Pour un espace Internet plus apaisé, avec Romain Badouard

Spécialiste des mouvements d’opinion sur le Web à l’Université Cergy-Pontoise

Interview de Romain Badouard, spécialiste des mouvements d’opinion sur le Web à l’Université Cergy-Pontoise.

Dans votre nouvel ouvrage, vous parlez du projet politique de l’Internet. Pourriez-vous nous en dire plus à ce sujet ?

Les fondateurs d’internet défendaient un certain nombre de valeurs, notamment d’ouverture et de pluralisme, qu’ils ont cherché à incorporer au sein même du réseau à travers une architecture décentralisée. Certains « désenchantements » que nous connaissons aujourd’hui vis-à-vis du potentiel démocratique d’Internet sont directement liés à cette histoire : puisqu’il n’existe pas de points de contrôle sur le réseau, toutes les voix peuvent s’exprimer, y compris les plus rétrogrades. Mais il ne faut pas « jeter internet avec l’eau du bain » : la censure pourrait être une solution bien pire que le problème auquel elle s’adresse.

Comment expliquez-vous la brutalisation du débat démocratique en ligne ?

On accuse souvent l’anonymat d’être responsable de la violence expressive. Mais son impact semble pourtant limité sur l’agressivité des internautes, alors même qu’il est une condition sine qua non à la libération de la parole en ligne. Cette agressivité découle davantage de stratégies de reconnaissance au sein de certaines communautés. Plus généralement, l’agressivité est un registre d’expression davantage toléré sur Internet et ne constitue pas toujours un obstacle à la discussion. Un palier est franchi cependant lorsque l’on tombe dans les discours de haine.

Selon vous, quelles sont les pistes de solution pour rendre l’espace Internet plus apaisé ?

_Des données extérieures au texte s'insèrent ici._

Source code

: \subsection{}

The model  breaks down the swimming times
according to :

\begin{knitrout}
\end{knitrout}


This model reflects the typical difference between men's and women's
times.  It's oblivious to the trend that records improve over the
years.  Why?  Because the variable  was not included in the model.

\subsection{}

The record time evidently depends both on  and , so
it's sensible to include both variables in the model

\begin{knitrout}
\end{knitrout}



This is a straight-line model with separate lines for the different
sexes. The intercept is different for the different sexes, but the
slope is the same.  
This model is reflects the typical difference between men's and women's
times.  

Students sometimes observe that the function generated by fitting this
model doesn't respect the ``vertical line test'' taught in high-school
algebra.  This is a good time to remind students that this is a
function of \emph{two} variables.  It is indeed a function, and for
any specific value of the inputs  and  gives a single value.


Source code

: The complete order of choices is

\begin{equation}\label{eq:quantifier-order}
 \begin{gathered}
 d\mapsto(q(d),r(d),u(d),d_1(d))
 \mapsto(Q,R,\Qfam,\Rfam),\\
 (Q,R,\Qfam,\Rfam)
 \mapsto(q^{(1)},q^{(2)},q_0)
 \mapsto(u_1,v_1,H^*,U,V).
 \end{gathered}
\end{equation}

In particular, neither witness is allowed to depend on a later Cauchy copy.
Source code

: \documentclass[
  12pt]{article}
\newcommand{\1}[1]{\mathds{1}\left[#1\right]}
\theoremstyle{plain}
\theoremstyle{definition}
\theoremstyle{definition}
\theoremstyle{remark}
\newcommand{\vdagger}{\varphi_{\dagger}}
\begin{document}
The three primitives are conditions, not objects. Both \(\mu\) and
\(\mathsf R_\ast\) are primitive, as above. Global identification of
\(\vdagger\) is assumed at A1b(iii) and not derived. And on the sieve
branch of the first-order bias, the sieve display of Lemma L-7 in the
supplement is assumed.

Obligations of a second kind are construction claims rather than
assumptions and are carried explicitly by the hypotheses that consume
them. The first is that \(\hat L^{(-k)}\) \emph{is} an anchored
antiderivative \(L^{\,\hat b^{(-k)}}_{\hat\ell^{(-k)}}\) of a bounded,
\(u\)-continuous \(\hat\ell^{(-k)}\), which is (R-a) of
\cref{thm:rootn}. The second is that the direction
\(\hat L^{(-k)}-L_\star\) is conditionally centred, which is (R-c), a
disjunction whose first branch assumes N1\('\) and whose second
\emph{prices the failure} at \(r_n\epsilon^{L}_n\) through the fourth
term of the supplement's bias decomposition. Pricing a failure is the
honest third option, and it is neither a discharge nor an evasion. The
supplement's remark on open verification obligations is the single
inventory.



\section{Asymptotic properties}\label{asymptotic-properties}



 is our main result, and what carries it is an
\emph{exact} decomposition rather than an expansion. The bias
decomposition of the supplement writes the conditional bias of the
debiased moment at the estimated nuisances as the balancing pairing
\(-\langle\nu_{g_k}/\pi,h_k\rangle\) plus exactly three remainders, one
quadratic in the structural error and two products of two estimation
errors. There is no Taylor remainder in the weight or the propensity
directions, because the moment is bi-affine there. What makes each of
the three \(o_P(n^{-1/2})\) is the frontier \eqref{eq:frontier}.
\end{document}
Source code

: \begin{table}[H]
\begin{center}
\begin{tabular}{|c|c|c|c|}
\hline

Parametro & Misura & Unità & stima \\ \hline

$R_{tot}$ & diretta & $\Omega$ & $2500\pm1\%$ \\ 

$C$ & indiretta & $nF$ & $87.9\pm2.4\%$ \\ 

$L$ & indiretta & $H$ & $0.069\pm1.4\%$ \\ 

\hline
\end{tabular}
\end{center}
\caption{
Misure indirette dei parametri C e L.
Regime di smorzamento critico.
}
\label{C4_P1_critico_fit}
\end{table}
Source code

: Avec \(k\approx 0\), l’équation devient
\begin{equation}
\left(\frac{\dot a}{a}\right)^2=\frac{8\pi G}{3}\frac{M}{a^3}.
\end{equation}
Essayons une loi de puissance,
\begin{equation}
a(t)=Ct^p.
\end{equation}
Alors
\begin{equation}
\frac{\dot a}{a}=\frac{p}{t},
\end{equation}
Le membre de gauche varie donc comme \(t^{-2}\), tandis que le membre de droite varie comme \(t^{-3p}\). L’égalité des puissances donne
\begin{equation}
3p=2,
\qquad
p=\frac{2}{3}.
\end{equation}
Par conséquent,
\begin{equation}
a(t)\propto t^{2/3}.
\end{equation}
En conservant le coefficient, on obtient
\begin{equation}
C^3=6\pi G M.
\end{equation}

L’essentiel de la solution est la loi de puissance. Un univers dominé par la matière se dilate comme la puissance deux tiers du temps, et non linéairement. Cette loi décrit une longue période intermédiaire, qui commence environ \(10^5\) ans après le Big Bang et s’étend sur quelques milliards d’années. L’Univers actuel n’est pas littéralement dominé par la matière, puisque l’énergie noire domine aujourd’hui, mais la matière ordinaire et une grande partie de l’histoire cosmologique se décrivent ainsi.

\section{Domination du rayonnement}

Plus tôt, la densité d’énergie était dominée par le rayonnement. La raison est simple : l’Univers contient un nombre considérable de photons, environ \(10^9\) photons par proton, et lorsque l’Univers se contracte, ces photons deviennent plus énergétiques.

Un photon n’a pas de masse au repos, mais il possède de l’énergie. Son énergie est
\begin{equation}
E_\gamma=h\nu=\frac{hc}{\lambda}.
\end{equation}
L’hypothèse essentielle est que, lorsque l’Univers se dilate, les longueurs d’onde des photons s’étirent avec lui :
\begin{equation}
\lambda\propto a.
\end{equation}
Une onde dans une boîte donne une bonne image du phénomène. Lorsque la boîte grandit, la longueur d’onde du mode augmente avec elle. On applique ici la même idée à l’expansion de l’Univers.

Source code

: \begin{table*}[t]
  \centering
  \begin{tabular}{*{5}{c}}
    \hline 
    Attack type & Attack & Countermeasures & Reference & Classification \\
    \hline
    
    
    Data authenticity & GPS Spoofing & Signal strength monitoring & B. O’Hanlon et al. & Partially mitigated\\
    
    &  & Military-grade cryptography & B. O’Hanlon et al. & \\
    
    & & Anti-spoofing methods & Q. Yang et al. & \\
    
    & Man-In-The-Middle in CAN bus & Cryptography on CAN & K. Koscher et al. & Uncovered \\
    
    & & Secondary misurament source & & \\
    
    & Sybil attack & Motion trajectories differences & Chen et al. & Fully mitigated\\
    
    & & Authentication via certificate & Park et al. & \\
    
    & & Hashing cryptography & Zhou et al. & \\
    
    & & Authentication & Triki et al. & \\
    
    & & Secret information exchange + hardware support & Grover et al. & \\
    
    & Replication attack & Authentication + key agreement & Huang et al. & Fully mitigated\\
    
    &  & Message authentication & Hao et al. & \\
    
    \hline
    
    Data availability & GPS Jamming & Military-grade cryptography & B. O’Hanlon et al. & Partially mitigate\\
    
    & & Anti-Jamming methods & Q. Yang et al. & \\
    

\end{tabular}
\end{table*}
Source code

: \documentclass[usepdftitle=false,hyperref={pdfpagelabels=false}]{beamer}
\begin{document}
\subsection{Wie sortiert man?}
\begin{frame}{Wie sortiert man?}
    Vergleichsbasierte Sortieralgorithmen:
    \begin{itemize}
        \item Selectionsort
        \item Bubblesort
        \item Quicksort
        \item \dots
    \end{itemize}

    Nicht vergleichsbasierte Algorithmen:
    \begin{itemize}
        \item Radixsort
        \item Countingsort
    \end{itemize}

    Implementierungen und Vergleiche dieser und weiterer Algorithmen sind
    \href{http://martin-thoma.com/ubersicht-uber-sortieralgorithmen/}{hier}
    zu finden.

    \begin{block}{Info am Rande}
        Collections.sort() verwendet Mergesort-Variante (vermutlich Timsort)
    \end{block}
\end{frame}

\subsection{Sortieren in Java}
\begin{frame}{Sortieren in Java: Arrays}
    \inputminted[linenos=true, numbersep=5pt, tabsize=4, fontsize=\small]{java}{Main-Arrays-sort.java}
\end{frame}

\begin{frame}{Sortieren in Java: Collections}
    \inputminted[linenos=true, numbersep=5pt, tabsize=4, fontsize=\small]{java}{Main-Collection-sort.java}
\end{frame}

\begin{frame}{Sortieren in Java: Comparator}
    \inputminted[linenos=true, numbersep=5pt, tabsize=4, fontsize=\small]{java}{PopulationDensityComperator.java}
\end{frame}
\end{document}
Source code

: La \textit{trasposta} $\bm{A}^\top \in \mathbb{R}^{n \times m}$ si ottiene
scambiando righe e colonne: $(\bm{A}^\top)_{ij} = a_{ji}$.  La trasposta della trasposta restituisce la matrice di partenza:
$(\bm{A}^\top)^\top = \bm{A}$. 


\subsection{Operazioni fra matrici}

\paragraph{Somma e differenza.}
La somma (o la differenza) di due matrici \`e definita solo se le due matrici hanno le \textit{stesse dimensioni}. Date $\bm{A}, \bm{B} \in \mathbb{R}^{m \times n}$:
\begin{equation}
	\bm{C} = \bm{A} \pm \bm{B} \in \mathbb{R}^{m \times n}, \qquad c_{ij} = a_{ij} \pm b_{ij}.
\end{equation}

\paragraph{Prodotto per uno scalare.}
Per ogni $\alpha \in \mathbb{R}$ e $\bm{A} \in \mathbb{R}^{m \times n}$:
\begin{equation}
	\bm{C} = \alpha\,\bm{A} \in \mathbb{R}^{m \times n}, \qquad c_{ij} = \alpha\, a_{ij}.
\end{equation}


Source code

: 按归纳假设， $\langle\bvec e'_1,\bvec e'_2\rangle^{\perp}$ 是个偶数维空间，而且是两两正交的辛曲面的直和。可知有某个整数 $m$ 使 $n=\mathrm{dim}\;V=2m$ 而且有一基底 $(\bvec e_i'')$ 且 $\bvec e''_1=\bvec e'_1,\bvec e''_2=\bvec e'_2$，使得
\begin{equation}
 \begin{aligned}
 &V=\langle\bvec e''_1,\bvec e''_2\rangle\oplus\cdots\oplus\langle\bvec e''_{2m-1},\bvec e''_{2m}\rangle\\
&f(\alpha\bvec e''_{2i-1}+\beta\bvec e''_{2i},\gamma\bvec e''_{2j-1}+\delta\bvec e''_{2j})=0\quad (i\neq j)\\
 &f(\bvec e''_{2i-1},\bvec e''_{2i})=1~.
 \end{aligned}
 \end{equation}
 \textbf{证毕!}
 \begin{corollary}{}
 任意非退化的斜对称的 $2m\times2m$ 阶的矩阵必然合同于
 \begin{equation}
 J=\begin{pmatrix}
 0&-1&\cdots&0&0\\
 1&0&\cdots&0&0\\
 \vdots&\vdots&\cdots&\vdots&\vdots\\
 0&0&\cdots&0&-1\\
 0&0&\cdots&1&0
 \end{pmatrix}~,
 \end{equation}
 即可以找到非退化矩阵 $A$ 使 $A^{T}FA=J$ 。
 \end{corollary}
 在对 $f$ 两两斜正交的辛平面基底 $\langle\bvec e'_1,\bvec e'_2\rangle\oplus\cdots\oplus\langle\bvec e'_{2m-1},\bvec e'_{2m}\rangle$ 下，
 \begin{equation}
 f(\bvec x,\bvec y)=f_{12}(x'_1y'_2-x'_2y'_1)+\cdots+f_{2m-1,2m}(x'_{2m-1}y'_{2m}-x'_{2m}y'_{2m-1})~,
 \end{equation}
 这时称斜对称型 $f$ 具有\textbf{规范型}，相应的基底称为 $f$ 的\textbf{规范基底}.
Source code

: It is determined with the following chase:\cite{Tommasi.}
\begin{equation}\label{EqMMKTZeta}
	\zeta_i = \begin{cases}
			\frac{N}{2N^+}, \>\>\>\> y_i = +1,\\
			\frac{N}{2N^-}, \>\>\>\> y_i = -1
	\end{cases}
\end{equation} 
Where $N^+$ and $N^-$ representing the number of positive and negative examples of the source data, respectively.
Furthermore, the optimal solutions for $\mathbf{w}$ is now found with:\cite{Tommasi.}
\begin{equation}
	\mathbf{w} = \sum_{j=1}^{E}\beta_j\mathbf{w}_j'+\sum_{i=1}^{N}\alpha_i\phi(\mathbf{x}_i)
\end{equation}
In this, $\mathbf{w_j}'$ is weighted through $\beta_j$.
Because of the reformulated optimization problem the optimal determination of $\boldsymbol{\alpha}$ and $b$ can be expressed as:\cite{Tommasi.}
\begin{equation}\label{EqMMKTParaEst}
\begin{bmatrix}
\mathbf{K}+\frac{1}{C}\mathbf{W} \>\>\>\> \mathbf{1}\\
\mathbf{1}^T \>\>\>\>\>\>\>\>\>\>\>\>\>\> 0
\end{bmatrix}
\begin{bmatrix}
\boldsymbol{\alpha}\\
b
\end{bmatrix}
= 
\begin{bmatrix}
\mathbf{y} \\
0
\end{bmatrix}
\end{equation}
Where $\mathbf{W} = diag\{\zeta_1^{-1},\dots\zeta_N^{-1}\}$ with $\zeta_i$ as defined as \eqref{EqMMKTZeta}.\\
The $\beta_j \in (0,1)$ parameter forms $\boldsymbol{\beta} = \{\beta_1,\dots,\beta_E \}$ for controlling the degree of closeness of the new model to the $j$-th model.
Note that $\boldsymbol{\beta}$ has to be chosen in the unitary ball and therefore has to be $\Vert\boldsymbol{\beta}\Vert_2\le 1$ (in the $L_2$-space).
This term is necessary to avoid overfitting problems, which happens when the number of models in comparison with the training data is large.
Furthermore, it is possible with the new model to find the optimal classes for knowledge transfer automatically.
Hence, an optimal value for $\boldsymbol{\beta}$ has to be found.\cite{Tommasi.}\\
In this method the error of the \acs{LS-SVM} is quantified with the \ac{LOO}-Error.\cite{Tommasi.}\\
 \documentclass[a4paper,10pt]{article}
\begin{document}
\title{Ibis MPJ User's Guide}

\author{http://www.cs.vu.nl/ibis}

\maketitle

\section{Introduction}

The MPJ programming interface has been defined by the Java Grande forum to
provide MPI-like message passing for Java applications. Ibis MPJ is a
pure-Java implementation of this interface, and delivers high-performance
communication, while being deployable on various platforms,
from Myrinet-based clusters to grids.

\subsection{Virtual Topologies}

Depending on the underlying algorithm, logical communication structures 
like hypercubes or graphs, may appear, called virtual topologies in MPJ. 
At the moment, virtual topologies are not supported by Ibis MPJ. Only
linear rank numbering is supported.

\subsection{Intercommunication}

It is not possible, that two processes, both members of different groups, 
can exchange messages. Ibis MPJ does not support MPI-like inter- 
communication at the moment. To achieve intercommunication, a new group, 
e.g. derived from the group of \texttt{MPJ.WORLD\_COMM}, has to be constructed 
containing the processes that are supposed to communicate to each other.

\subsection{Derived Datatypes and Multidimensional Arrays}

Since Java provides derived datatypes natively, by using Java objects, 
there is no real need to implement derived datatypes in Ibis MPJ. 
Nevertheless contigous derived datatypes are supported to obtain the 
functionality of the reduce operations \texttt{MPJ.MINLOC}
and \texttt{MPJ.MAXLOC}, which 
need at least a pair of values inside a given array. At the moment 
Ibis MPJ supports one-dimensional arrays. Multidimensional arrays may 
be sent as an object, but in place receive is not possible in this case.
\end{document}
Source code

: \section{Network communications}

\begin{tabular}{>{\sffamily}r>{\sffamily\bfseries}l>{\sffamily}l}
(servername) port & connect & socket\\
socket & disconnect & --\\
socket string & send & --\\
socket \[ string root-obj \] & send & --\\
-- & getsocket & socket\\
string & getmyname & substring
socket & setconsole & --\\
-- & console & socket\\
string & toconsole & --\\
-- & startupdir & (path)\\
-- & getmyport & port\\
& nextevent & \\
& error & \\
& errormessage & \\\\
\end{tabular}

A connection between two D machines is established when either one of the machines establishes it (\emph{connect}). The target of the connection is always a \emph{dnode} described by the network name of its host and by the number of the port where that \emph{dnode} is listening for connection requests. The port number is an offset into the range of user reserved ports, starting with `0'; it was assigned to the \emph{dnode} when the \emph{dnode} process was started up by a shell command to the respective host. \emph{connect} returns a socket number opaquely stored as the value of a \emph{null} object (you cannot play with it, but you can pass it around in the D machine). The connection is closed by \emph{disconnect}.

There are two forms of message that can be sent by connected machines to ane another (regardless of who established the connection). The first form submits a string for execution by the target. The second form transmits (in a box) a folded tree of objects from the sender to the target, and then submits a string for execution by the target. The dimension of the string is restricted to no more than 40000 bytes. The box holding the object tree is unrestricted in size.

Il y a différentes pistes. La loi, qui s’applique plus difficilement en ligne. L’éducation, à travers l’intégration dans les programmes du secondaire de cours de sensibilisation à ces enjeux et d’ateliers pratiques de débat en ligne (qui engloberaient les cours actuels sur la recherche d’information). La mobilisation de la société civile enfin, à travers la production de contre-discours afin d’occuper l’espace de débat et montrer que des voix progressistes et tolérantes peuvent également se faire entendre.